─── RECORDS TO PROCESS ───

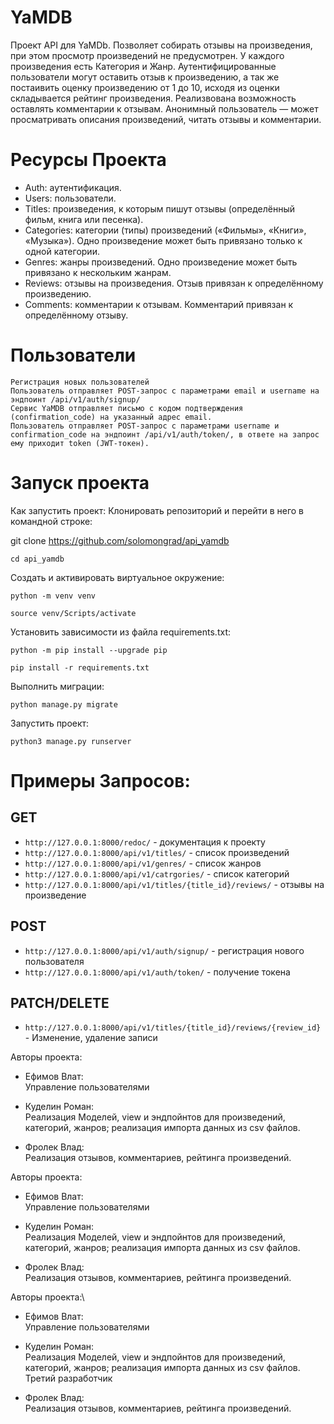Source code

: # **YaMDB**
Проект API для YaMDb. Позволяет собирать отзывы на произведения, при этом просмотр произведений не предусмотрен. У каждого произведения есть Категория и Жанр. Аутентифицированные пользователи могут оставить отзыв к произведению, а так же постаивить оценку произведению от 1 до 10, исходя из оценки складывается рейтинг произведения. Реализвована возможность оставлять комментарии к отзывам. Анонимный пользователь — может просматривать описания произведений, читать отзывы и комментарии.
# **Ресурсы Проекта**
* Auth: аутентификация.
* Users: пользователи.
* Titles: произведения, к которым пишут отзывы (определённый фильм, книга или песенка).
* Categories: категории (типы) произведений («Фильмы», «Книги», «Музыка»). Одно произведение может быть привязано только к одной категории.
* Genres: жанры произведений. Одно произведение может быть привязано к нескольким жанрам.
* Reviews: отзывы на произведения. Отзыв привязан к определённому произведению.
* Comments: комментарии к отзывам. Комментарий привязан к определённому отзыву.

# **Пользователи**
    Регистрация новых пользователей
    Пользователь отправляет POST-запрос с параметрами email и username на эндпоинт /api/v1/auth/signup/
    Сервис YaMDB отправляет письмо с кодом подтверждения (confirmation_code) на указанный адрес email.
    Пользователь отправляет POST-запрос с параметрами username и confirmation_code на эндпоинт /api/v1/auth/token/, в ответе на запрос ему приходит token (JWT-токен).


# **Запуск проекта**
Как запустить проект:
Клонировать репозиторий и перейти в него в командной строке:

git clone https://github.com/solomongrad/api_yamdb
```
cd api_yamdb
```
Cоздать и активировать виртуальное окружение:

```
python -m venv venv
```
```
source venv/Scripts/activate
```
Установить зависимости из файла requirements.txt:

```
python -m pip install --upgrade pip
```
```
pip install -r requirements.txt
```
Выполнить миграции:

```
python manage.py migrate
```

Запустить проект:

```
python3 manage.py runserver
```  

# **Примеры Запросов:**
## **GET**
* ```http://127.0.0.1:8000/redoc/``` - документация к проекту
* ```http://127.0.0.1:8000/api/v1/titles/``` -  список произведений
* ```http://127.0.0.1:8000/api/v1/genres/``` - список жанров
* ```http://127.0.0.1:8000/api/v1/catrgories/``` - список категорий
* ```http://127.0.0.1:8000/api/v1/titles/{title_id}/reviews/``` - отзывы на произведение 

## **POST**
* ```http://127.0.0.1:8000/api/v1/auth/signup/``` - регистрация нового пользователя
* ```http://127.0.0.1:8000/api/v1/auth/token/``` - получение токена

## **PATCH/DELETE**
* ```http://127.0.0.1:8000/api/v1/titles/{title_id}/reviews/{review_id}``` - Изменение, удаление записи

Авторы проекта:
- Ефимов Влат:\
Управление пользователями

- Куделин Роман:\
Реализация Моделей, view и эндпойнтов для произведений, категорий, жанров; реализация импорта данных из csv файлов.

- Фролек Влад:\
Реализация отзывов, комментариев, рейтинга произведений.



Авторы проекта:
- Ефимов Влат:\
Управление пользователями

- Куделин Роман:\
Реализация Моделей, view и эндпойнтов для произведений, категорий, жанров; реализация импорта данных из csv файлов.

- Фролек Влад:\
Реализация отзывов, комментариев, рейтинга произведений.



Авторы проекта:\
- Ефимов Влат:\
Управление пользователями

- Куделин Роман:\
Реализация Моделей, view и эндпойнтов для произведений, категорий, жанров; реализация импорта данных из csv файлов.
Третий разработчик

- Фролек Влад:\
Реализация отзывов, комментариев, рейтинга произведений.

───

> DESCRIPTION OF THE TASK: The answer should consist of the lines from the one with "- список категорий" through the last line of the entries, duplicated exactly and nothing more.

> EXERCISE ANSWER:
* ```http://127.0.0.1:8000/api/v1/catrgories/``` - список категорий
* ```http://127.0.0.1:8000/api/v1/titles/{title_id}/reviews/``` - отзывы на произведение 

## **POST**
* ```http://127.0.0.1:8000/api/v1/auth/signup/``` - регистрация нового пользователя
* ```http://127.0.0.1:8000/api/v1/auth/token/``` - получение токена

## **PATCH/DELETE**
* ```http://127.0.0.1:8000/api/v1/titles/{title_id}/reviews/{review_id}``` - Изменение, удаление записи

Авторы проекта:
- Ефимов Влат:\
Управление пользователями

- Куделин Роман:\
Реализация Моделей, view и эндпойнтов для произведений, категорий, жанров; реализация импорта данных из csv файлов.

- Фролек Влад:\
Реализация отзывов, комментариев, рейтинга произведений.



Авторы проекта:
- Ефимов Влат:\
Управление пользователями

- Куделин Роман:\
Реализация Моделей, view и эндпойнтов для произведений, категорий, жанров; реализация импорта данных из csv файлов.

- Фролек Влад:\
Реализация отзывов, комментариев, рейтинга произведений.



Авторы проекта:\
- Ефимов Влат:\
Управление пользователями

- Куделин Роман:\
Реализация Моделей, view и эндпойнтов для произведений, категорий, жанров; реализация импорта данных из csv файлов.
Третий разработчик

- Фролек Влад:\
Реализация отзывов, комментариев, рейтинга произведений.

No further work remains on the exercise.